I recently had the opportunity to see the film at a private screening – the first time I’d seen it with any kind of audience. It wasn’t quite finished but close enough. Don Hahn reminded me of Howard at previews of his shows, pacing in the back and looking slightly nauseated. Unlike Howard, Don was not gnawing at a pencil or chewing a piece of paper (a habit since childhood) but other than that I couldn’t help thinking back to so many previews and opening nights – good and bad ones.
The opening night of Rosewater at the WPA was memorable – to me at least – because of dessert. I had bought a large cake to celebrate both the show and Howard’s birthday. I was relatively young and very broke but had stretched my budget for what I believed was a clever idea – the top was decorated with a giant 100-dollar bill created with lots and lots of green icing to symbolize Eliot Rosewater’s vast wealth. I don’t know if Eliot had cats but I had two – and one of them sat on the cake box right before I left for the theater, reducing my clever little joke to a large pea green smudge atop an enormous sheet cake. I myself was reduced to telling everyone – and really who cared but me – about my disastrous bakery moment.
The first night of Little Shop at the Orpheum was also memorable. All went well until Orin’s dentist chair was supposed to slide onto the stage. The music vamped – no chair. Vamped again – still no chair. We were all getting restless and concerned until Howard walked onto the stage carrying a wooden chair and doing that stagehand thing where he’s kind of, “I’m here but not here,” placing the chair center stage and just as invisibly, walking back into the wings.
Opening night of Smile was memorable in an entirely different way. Howard knew that the reviews wouldn’t be good – the show’s publicist had gotten advance word – but we hadn’t. He did say he wanted to read the reviews with Bill, no one else, so the two went to Ron’s and my apartment, which was close to the venue for the opening night party, while Ron and I corralled Mom to opening night festivities (which were quite festive until the Times verdict was announced).
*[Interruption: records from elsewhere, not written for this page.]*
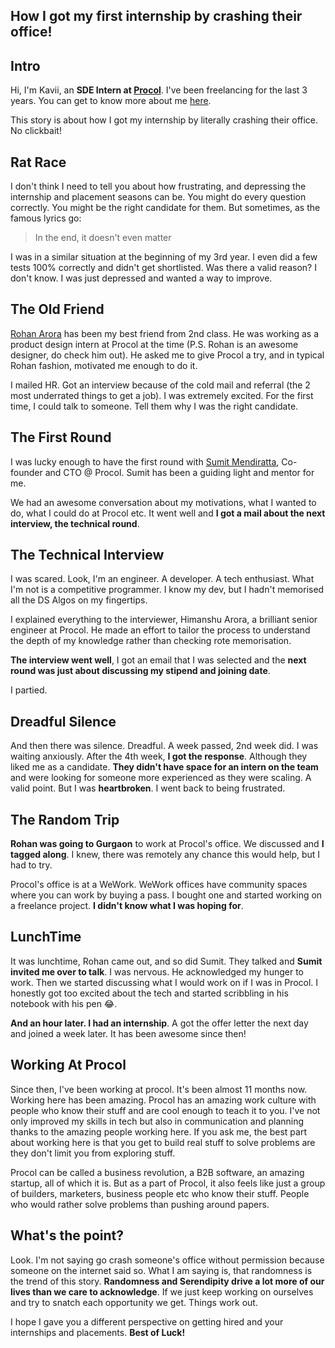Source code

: ## How I got my first internship by crashing their office!

## Intro
Hi, I'm Kavii, an **SDE Intern at [Procol](https://procol.io/)**. I've been freelancing for the last 3 years. You can get to know more about me [here](https://kaviisuri.com/about). 

This story is about how I got my internship by literally crashing their office. No clickbait!

## Rat Race
I don't think I need to tell you about how frustrating, and depressing the internship and placement seasons can be. You might do every question correctly. You might be the right candidate for them. But sometimes, as the famous lyrics go:

> In the end, it doesn't even matter

I was in a similar situation at the beginning of my 3rd year. I even did a few tests 100% correctly and didn't get shortlisted. Was there a valid reason? I don't know. I was just depressed and wanted a way to improve.

## The Old Friend
[Rohan Arora](https://twitter.com/rohanxdesign/) has been my best friend from 2nd class. He was working as a product design intern at Procol at the time (P.S. Rohan is an awesome designer, do check him out). He asked me to give Procol a try, and in typical Rohan fashion, motivated me enough to do it. 

I mailed HR. Got an interview because of the cold mail and referral (the 2 most underrated things to get a job). I was extremely excited. For the first time, I could talk to someone. Tell them why I was the right candidate.

## The First Round
I was lucky enough to have the first round with [Sumit Mendiratta](https://www.linkedin.com/in/mendirattasumit/), Co-founder and CTO @ Procol. Sumit has been a guiding light and mentor for me.

We had an awesome conversation about my motivations, what I wanted to do, what I could do at Procol etc. It went well and **I got a mail about the next interview, the technical round**.

## The Technical Interview
I was scared. Look, I'm an engineer. A developer. A tech enthusiast. What I'm not is a competitive programmer. I know my dev, but I hadn't memorised all the DS Algos on my fingertips.

I explained everything to the interviewer, Himanshu Arora, a brilliant senior engineer at Procol. He made an effort to tailor the process to understand the depth of my knowledge rather than checking rote memorisation. 

**The interview went well**, I got an email that I was selected and the **next round was just about discussing my stipend and joining date**. 

I partied.

## Dreadful Silence
And then there was silence. Dreadful. A week passed, 2nd week did. I was waiting anxiously. After the 4th week, **I got the response**. Although they liked me as a candidate. **They didn't have space for an intern on the team** and were looking for someone more experienced as they were scaling. A valid point. But I was **heartbroken**. I went back to being frustrated.

## The Random Trip
**Rohan was going to Gurgaon** to work at Procol's office. We discussed and **I tagged along**. I knew, there was remotely any chance this would help, but I had to try. 

Procol's office is at a WeWork. WeWork offices have community spaces where you can work by buying a pass. I bought one and started working on a freelance project. **I didn't know what I was hoping for**.

## LunchTime
It was lunchtime, Rohan came out, and so did Sumit. They talked and **Sumit invited me over to talk**. I was nervous. He acknowledged my hunger to work. Then we started discussing what I would work on if I was in Procol. I honestly got too excited about the tech and started scribbling in his notebook with his pen 😂.

**And an hour later. I had an internship**. A got the offer letter the next day and joined a week later. It has been awesome since then!

## Working At Procol
Since then, I've been working at procol. It's been almost 11 months now. Working here has been amazing. Procol has an amazing work culture with people who know their stuff and are cool enough to teach it to you.
I've not only improved my skills in tech but also in communication and planning thanks to the amazing people working here. If you ask me, the best part about working here is that you get to build real stuff to solve problems are they don't limit you from exploring stuff.

Procol can be called a business revolution, a B2B software, an amazing startup, all of which it is. But as a part of Procol, it also feels like just a group of builders, marketers, business people etc who know their stuff. People who would rather solve problems than pushing around papers.

## What's the point?
Look. I'm not saying go crash someone's office without permission because someone on the internet said so. 
What I am saying is, that randomness is the trend of this story. 
**Randomness and Serendipity drive a lot more of our lives than we care to acknowledge**. If we just keep working on ourselves and try to snatch each opportunity we get. Things work out.

I hope I gave you a different perspective on getting hired and your internships and placements. **Best of Luck!**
After reading the reviews I had a feeling that I’ve only had a few other times in my life. It’s a very quick and very strong denial. As if you’re in a dream and simply need to wake up to start the day fresh, that the bad news can somehow all turn into an unfortunate mistake and erased if you can just go back five or ten minutes in time and start again.
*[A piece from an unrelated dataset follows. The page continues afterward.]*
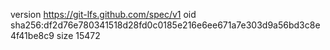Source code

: version https://git-lfs.github.com/spec/v1
oid sha256:df2d76e780341518d28fd0c0185e216e6ee671a7e303d9a56bd3c8e4f41be8c9
size 15472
It’s the feeling I had in the taxi on the way home after Howard told us he was HIV positive. “He can’t die,” I told Ron. “He can’t die.” I wasn’t a kid but I was young enough, scared enough, shocked enough to somehow believe that if I kept saying that, we could all go back to the time before.
Three years later, on March 14, 1991, I knew that Howard was going to die. We all did. We were prepared. Until the actual moment came and all the counseling, guidance and preparation failed me utterly. It was morning, we’d just gotten the call that it was over and were in another taxi, this one going to St. Vincent’s. “Hurry if you want to say goodbye” the nurse had said on the phone. “I’ll keep the door closed and try to keep them from taking him away until you get here.”
We had said goodbye many times by then but in the taxi there came the feeling again. If we simply go back and not step forward we could stop it all from happening.
I just wanted one more moment to say goodbye.